● **YOUR ASSIGNMENT**: All lines of the material below that include the string "TypeScript" are to be copied.

● **GIVEN DATA**:
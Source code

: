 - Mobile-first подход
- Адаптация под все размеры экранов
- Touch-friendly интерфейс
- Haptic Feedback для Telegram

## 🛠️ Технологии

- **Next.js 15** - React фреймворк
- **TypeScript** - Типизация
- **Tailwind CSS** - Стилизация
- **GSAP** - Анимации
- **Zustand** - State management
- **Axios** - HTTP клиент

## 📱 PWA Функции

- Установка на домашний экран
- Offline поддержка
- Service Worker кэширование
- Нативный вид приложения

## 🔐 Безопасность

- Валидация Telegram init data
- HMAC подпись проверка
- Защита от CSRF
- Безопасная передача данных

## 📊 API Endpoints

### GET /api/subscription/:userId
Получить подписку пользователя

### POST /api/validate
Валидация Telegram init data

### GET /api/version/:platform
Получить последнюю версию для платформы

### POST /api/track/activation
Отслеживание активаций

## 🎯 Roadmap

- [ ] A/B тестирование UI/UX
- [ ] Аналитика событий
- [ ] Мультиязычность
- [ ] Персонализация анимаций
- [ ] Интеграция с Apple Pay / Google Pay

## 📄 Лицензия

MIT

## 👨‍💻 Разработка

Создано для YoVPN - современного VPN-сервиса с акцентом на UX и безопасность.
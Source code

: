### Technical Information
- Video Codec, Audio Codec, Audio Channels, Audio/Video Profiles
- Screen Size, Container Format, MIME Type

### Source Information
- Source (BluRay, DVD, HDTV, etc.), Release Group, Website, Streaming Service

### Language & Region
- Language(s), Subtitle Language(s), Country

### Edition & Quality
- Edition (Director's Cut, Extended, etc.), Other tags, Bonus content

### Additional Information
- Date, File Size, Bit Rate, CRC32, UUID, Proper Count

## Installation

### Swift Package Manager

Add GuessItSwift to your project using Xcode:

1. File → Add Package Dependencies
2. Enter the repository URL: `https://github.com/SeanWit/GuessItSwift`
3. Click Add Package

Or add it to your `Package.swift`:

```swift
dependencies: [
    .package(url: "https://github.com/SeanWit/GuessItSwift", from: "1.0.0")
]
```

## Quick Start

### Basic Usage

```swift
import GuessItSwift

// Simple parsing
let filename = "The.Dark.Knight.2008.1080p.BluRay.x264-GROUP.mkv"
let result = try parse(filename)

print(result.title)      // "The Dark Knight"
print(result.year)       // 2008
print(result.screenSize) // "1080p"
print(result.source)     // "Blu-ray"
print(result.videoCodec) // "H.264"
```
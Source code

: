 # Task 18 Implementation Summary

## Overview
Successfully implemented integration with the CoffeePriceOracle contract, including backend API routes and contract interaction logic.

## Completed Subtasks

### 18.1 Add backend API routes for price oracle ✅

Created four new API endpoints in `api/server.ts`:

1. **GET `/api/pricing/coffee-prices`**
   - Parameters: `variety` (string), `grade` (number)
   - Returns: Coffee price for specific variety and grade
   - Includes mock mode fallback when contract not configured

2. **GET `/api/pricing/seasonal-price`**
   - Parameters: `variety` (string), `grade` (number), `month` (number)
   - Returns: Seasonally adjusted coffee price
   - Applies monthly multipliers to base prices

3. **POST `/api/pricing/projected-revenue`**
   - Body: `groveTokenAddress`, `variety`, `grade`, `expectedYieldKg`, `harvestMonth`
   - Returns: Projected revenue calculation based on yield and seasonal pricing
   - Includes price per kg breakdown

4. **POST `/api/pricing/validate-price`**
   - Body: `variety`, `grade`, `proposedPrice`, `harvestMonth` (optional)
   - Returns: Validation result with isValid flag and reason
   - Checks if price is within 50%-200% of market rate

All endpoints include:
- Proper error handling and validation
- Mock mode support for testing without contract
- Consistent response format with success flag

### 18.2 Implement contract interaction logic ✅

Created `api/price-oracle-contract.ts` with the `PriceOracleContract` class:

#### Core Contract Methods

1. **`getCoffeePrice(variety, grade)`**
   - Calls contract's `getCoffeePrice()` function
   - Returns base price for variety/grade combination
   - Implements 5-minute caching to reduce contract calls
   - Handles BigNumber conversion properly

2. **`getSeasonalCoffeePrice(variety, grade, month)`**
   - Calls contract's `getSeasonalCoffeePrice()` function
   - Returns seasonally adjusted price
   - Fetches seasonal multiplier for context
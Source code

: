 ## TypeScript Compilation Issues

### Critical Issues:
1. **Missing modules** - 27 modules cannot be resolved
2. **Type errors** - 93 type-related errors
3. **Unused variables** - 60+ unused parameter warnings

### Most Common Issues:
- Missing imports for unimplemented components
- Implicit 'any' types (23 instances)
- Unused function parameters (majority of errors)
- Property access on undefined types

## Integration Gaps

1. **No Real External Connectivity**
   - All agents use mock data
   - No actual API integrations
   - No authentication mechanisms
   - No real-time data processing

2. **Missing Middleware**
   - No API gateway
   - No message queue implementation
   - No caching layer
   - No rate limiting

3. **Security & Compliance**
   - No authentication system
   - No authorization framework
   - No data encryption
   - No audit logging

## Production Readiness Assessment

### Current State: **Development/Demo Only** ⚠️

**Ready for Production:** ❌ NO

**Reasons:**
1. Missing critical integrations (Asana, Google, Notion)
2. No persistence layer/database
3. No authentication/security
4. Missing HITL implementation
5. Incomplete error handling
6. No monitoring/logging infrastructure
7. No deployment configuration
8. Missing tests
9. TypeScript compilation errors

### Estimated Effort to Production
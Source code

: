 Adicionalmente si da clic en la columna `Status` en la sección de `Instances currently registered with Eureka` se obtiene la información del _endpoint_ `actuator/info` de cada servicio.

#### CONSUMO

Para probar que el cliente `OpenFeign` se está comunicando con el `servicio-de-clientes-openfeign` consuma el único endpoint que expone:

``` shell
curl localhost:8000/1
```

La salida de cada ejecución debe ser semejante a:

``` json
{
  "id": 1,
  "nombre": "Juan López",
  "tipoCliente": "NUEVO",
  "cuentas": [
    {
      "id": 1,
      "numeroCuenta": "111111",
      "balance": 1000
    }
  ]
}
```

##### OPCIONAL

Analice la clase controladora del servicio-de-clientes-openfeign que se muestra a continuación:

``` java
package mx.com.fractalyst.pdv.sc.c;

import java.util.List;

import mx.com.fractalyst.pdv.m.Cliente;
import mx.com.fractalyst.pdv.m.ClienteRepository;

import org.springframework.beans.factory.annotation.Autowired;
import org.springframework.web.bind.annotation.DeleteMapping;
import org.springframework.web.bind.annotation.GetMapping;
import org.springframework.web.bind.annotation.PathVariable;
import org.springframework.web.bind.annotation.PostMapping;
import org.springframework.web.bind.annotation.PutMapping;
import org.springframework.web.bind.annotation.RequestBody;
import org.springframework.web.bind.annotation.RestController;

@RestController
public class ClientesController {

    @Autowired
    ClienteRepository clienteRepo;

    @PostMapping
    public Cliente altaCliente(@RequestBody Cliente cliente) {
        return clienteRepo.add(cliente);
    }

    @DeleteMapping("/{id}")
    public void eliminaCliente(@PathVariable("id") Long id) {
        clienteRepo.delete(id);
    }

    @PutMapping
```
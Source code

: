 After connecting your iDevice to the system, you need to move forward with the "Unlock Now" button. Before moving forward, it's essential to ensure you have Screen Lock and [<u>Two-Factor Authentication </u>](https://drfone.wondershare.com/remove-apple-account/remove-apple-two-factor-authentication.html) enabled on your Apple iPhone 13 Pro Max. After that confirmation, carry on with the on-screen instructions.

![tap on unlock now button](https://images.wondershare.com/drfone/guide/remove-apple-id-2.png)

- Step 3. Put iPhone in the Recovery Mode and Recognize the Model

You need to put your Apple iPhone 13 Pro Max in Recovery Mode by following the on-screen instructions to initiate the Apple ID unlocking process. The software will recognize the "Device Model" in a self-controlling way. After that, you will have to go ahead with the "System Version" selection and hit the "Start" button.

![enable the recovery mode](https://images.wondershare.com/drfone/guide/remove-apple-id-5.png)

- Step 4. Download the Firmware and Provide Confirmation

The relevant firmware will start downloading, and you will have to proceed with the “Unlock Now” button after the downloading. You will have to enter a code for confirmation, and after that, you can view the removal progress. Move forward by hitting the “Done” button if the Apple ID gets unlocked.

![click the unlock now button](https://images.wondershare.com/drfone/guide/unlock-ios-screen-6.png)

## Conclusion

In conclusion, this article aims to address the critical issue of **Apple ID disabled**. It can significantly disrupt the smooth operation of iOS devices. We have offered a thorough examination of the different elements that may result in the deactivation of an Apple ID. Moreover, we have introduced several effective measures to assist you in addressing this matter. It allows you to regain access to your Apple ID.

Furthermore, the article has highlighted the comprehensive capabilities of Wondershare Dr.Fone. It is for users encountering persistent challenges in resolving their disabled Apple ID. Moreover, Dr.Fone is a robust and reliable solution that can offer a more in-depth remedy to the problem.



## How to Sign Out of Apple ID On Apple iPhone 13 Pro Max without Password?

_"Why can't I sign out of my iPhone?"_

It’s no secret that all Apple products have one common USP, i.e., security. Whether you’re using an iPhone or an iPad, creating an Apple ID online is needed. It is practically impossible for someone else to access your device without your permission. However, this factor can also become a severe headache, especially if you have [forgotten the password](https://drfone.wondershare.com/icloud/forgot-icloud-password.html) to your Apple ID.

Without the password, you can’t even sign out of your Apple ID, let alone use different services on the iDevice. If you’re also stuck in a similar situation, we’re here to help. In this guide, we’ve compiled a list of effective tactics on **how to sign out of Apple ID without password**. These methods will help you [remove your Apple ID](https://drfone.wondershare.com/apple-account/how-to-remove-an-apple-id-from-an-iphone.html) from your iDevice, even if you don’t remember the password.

● **YOUR SOLUTION**:
- **TypeScript** - Типизация
: ## TypeScript Compilation Issues
9. TypeScript compilation errors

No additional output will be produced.